DATA SUPPLIED:
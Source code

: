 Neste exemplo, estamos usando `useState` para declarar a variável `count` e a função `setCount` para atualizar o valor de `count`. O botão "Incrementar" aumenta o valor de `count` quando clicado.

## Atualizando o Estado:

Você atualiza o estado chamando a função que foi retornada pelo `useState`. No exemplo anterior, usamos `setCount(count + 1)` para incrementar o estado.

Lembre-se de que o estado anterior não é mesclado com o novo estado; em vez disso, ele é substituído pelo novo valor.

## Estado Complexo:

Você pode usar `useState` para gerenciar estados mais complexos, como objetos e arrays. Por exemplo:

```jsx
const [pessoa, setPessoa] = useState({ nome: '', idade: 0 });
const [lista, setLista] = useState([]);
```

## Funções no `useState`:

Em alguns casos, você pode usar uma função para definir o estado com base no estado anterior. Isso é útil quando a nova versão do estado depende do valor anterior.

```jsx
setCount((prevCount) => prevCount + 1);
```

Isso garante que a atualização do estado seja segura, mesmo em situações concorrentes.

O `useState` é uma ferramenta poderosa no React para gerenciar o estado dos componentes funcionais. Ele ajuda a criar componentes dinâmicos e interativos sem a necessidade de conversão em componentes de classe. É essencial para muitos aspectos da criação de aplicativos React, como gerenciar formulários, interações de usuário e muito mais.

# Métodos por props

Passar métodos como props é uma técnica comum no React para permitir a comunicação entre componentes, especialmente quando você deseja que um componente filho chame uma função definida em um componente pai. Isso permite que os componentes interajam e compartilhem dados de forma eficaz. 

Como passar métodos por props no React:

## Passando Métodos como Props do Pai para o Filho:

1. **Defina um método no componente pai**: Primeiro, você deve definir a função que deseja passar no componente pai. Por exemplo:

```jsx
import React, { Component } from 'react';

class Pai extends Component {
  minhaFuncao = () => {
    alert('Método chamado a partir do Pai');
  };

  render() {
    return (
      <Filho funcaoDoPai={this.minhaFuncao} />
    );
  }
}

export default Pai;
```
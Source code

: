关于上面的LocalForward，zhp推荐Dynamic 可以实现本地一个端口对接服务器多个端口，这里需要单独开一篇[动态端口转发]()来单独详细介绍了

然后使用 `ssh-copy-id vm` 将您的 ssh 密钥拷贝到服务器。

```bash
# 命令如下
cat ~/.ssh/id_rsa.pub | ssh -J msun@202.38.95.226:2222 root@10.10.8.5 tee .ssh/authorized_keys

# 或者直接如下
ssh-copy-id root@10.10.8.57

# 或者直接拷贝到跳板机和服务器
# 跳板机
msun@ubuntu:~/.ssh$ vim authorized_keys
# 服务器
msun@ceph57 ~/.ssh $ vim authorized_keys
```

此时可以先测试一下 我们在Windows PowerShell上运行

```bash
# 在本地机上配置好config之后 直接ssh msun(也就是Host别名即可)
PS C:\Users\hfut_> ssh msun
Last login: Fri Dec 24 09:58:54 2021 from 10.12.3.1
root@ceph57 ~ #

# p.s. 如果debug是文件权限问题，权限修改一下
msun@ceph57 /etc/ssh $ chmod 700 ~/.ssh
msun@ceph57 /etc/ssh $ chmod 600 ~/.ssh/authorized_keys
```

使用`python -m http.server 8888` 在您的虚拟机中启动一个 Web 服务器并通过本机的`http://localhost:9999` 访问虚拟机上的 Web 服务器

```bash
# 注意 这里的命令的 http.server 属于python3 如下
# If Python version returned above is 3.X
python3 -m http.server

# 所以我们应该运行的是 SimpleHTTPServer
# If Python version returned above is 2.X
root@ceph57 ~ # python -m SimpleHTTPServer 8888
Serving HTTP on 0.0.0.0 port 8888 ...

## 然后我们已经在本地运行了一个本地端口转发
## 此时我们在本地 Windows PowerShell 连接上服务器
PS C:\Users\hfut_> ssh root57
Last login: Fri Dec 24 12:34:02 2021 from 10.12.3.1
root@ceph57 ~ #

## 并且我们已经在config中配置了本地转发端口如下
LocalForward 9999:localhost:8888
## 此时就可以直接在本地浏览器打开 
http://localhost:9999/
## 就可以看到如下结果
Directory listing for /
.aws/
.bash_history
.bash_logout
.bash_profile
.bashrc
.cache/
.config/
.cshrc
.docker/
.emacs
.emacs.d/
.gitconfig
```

ACTIVITY: Retype every record above exactly as it appears.

SOLUTION:
Source code

: Neste exemplo, estamos usando `useState` para declarar a variável `count` e a função `setCount` para atualizar o valor de `count`. O botão "Incrementar" aumenta o valor de `count` quando clicado.

## Atualizando o Estado:

Você atualiza o estado chamando a função que foi retornada pelo `useState`. No exemplo anterior, usamos `setCount(count + 1)` para incrementar o estado.

Lembre-se de que o estado anterior não é mesclado com o novo estado; em vez disso, ele é substituído pelo novo valor.

## Estado Complexo:

Você pode usar `useState` para gerenciar estados mais complexos, como objetos e arrays. Por exemplo:

```jsx
const [pessoa, setPessoa] = useState({ nome: '', idade: 0 });
const [lista, setLista] = useState([]);
```

## Funções no `useState`:

Em alguns casos, você pode usar uma função para definir o estado com base no estado anterior. Isso é útil quando a nova versão do estado depende do valor anterior.

```jsx
setCount((prevCount) => prevCount + 1);
```

Isso garante que a atualização do estado seja segura, mesmo em situações concorrentes.

O `useState` é uma ferramenta poderosa no React para gerenciar o estado dos componentes funcionais. Ele ajuda a criar componentes dinâmicos e interativos sem a necessidade de conversão em componentes de classe. É essencial para muitos aspectos da criação de aplicativos React, como gerenciar formulários, interações de usuário e muito mais.

# Métodos por props

Passar métodos como props é uma técnica comum no React para permitir a comunicação entre componentes, especialmente quando você deseja que um componente filho chame uma função definida em um componente pai. Isso permite que os componentes interajam e compartilhem dados de forma eficaz. 

Como passar métodos por props no React:

## Passando Métodos como Props do Pai para o Filho:

1. **Defina um método no componente pai**: Primeiro, você deve definir a função que deseja passar no componente pai. Por exemplo:

```jsx
import React, { Component } from 'react';

class Pai extends Component {
  minhaFuncao = () => {
    alert('Método chamado a partir do Pai');
  };

  render() {
    return (
      <Filho funcaoDoPai={this.minhaFuncao} />
    );
  }
}

export default Pai;
```
Source code

:关于上面的LocalForward，zhp推荐Dynamic 可以实现本地一个端口对接服务器多个端口，这里需要单独开一篇[动态端口转发]()来单独详细介绍了

然后使用 `ssh-copy-id vm` 将您的 ssh 密钥拷贝到服务器。

```bash
# 命令如下
cat ~/.ssh/id_rsa.pub | ssh -J msun@202.38.95.226:2222 root@10.10.8.5 tee .ssh/authorized_keys

# 或者直接如下
ssh-copy-id root@10.10.8.57

# 或者直接拷贝到跳板机和服务器
# 跳板机
msun@ubuntu:~/.ssh$ vim authorized_keys
# 服务器
msun@ceph57 ~/.ssh $ vim authorized_keys
```

此时可以先测试一下 我们在Windows PowerShell上运行

```bash
# 在本地机上配置好config之后 直接ssh msun(也就是Host别名即可)
PS C:\Users\hfut_> ssh msun
Last login: Fri Dec 24 09:58:54 2021 from 10.12.3.1
root@ceph57 ~ #

# p.s. 如果debug是文件权限问题，权限修改一下
msun@ceph57 /etc/ssh $ chmod 700 ~/.ssh
msun@ceph57 /etc/ssh $ chmod 600 ~/.ssh/authorized_keys
```

使用`python -m http.server 8888` 在您的虚拟机中启动一个 Web 服务器并通过本机的`http://localhost:9999` 访问虚拟机上的 Web 服务器

```bash
# 注意 这里的命令的 http.server 属于python3 如下
# If Python version returned above is 3.X
python3 -m http.server

# 所以我们应该运行的是 SimpleHTTPServer
# If Python version returned above is 2.X
root@ceph57 ~ # python -m SimpleHTTPServer 8888
Serving HTTP on 0.0.0.0 port 8888 ...

## 然后我们已经在本地运行了一个本地端口转发
## 此时我们在本地 Windows PowerShell 连接上服务器
PS C:\Users\hfut_> ssh root57
Last login: Fri Dec 24 12:34:02 2021 from 10.12.3.1
root@ceph57 ~ #

## 并且我们已经在config中配置了本地转发端口如下
LocalForward 9999:localhost:8888
## 此时就可以直接在本地浏览器打开 
http://localhost:9999/
## 就可以看到如下结果
Directory listing for /
.aws/
.bash_history
.bash_logout
.bash_profile
.bashrc
.cache/
.config/
.cshrc
.docker/
.emacs
.emacs.d/
.gitconfig
```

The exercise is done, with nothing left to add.